Shared from the 2/29/2024 Houston Chronicle eEdition

Hydrogen tax credit criticism builds

Manchin, businesses say restrictions will halt industry growth

Picture

Manchin

WASHINGTON — Sen. Joe Manchin criticized the Treasury Department’s rules around clean hydrogen tax credits Wednesday as likely to bring the nascent industry to a grinding halt, increasing pressure on the Biden administration to change course.

In a hearing in the Senate Energy and Natural Resources Committee, the West Virginia Democrat said the Inflation Reduction Act that Congress passed in 2022 to spur the development of clean energy at-large included no mandate restricting clean hydrogen plants from using the power grid and accused the administration of trying to “implement the law they wanted not the one we passed.”

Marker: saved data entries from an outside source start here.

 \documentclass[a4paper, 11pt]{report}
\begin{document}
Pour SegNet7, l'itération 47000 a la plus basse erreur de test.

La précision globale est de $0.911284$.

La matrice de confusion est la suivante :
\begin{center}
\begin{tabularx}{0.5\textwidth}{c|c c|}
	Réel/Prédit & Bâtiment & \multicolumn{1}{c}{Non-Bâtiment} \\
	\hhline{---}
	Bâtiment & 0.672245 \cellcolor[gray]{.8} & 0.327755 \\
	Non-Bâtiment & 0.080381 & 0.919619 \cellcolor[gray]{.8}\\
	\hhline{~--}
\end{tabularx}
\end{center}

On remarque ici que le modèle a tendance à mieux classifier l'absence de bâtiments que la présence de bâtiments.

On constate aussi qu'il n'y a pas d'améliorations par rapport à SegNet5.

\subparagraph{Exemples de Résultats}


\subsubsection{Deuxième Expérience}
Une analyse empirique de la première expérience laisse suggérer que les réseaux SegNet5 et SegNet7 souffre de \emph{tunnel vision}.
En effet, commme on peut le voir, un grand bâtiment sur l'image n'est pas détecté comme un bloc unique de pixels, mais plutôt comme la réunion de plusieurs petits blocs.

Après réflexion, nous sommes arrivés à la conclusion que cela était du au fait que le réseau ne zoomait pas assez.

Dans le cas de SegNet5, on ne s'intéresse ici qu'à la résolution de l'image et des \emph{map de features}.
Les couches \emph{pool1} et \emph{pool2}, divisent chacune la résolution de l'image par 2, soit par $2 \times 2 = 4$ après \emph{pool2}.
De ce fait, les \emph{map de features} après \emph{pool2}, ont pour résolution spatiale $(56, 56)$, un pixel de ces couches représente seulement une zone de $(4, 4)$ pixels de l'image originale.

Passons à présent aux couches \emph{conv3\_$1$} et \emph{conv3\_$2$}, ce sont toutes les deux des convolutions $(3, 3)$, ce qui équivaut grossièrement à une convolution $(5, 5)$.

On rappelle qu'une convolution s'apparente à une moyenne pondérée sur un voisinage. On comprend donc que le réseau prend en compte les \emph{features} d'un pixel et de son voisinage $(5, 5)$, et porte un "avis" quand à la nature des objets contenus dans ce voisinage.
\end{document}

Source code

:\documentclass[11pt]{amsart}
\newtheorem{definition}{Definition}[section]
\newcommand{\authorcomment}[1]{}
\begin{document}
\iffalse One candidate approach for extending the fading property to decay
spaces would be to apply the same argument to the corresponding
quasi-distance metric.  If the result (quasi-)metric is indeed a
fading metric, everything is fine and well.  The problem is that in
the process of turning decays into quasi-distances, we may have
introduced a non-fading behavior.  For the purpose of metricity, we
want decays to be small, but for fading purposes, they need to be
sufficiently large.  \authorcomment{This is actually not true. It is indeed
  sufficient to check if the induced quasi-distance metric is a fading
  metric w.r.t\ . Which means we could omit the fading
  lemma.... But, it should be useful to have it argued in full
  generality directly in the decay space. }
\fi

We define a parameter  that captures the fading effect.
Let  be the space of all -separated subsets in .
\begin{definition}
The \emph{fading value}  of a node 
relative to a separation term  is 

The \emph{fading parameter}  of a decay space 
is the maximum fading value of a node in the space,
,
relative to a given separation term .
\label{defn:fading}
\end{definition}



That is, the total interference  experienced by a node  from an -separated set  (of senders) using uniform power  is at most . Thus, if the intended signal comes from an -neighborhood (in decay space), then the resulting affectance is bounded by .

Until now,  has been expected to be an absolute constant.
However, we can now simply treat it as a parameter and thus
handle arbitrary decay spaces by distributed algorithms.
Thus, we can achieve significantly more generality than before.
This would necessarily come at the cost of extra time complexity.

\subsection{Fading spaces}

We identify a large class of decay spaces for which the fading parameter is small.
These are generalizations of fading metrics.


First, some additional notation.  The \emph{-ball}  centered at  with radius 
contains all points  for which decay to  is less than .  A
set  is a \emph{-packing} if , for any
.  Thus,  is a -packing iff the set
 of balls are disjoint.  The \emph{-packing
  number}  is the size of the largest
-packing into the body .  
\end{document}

“That wasn’t included and never even discussed in the law. They were all made up, and we’re not going to stand for it,” Manchin, chair of the senate energy committee, said. “They take the most liberal view possible on industries the extreme left likes, like electric vehicles, and the most restrictive view possible to industries these activists oppose.”

Manchin’s statement follows similar criticism leveled last week by Exxon Mobil, which is developing the world’s largest clean hydrogen plant in Bay-town, as well as the coalitions of energy companies and academic institutions developing federally backed clean hydrogen hubs around the country, including one in Houston.

In a letter to the Internal Revenue Service on Monday, the companies partnered in Houston’s HyVelocity Hub urged a laundry list of fixes they said were necessary if they were to successfully develop a hydrogen hub on the Gulf Coast, which they said now included nine “core” projects with $10 billion in private investment.

“Successful private investment requires well-designed, supportive, and flexible federal policy to enable a full range of projects that will bring environmental and economic benefits to communities,” they said in a statement.

The Houston hub joined with six other hydrogen hubs from around the country in writing to Treasury Secretary Janet Yellen and Senior Adviser to the President John Podesta expressing their concern about the “narrow guidance provided by the U.S. Treasury Department,” which they said may “have far-reaching negative consequences for the entire domestic clean hydrogen industry.”

Manchin quipped at Wednesday’s hearing that it was the first time in his career he’d heard “California agree with Appalachia.”

“To have all of us on the same page tells us how serious this is,” he said.